[Stored data entries]
:::

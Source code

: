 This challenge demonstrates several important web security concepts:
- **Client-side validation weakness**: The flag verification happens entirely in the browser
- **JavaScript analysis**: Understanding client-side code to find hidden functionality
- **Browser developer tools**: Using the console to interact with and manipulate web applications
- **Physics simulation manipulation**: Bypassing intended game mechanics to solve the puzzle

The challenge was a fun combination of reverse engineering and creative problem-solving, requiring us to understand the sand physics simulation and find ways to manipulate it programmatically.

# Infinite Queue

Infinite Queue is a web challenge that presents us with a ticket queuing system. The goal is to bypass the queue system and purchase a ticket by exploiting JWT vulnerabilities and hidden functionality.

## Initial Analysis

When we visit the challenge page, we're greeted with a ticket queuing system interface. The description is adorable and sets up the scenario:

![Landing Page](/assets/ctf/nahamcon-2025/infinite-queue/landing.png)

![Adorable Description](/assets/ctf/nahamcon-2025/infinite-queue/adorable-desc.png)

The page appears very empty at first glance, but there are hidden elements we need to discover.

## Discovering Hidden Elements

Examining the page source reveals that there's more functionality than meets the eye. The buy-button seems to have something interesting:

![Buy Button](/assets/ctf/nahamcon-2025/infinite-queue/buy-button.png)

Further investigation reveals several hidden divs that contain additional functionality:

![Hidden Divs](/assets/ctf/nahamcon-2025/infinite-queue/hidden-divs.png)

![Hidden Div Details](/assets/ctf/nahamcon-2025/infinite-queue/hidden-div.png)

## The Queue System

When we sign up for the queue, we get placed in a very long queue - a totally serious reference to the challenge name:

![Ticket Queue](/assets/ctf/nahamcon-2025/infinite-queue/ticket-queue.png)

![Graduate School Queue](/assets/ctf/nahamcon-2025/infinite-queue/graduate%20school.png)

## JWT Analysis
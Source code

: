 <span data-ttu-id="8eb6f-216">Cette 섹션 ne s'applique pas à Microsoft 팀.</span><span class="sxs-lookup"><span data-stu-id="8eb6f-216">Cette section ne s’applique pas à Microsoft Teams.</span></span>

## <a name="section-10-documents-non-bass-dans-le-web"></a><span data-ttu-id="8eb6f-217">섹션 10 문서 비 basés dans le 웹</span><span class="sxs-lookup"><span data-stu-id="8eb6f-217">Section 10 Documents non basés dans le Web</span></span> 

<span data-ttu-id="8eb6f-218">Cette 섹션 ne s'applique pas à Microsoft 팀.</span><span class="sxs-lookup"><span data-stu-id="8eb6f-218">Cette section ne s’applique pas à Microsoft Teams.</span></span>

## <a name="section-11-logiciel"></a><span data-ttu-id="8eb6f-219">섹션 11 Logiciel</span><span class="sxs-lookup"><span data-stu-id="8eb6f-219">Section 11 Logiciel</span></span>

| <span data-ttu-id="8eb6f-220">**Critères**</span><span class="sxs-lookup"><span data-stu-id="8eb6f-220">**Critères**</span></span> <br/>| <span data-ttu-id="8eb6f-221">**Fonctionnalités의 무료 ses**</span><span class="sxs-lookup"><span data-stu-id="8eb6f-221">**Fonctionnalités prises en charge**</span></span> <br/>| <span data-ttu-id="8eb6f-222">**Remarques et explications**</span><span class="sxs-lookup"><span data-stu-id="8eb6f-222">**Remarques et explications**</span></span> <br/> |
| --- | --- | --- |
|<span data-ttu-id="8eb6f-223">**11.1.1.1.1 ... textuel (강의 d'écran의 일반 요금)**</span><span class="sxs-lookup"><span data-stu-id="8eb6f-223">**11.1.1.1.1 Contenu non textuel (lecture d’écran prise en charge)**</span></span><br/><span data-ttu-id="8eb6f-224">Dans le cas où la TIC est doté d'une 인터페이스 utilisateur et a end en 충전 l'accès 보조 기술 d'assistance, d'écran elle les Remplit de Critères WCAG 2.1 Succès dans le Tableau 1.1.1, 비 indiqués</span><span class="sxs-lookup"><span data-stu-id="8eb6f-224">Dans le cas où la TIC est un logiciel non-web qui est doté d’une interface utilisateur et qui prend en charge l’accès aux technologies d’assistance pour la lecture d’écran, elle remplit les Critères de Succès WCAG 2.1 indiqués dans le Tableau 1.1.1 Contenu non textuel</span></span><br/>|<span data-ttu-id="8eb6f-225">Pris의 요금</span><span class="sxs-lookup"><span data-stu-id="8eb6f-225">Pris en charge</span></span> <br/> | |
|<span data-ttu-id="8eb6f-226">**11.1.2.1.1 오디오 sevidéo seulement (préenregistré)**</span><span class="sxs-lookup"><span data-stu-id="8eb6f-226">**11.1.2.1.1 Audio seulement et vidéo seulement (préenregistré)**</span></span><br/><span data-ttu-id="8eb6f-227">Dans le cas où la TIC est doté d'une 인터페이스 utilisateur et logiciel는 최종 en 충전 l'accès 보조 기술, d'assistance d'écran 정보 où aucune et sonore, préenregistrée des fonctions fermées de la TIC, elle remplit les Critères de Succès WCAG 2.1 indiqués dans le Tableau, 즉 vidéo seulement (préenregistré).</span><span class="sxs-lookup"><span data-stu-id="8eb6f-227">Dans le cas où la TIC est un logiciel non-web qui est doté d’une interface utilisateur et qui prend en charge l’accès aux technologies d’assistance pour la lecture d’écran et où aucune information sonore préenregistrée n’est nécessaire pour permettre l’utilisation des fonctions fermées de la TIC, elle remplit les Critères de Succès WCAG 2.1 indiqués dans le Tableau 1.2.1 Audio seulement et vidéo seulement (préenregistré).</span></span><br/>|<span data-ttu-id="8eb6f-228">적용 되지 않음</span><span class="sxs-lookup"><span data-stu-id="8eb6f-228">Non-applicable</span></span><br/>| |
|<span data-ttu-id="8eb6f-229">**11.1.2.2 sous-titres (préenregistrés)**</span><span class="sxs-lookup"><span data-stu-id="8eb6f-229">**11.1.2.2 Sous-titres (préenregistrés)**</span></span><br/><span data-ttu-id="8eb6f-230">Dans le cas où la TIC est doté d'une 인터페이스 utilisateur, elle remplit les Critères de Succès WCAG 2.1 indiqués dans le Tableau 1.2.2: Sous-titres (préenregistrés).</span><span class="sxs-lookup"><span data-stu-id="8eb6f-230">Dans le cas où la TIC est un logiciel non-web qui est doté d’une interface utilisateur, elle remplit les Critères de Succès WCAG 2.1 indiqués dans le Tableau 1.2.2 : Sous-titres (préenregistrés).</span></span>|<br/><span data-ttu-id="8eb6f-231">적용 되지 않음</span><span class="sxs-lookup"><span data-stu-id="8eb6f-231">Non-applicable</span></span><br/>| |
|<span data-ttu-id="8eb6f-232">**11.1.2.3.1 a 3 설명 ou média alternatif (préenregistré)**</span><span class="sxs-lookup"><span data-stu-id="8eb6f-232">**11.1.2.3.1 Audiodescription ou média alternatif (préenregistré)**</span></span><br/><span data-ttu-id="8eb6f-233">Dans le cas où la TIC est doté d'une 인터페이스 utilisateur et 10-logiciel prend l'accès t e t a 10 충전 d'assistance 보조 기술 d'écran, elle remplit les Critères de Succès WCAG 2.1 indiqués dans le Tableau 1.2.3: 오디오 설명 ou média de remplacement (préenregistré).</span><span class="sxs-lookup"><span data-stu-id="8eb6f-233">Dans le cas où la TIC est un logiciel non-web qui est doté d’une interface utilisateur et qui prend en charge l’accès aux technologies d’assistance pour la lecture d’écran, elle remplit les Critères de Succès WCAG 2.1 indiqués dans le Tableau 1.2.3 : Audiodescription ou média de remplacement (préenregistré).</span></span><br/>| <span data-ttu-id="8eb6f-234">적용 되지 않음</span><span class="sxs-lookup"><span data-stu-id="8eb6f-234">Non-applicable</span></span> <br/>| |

:::

## Requirement:
Scan the entries for lines with the word "challenge". The number of such lines is the whole answer.

## Exercise result:
5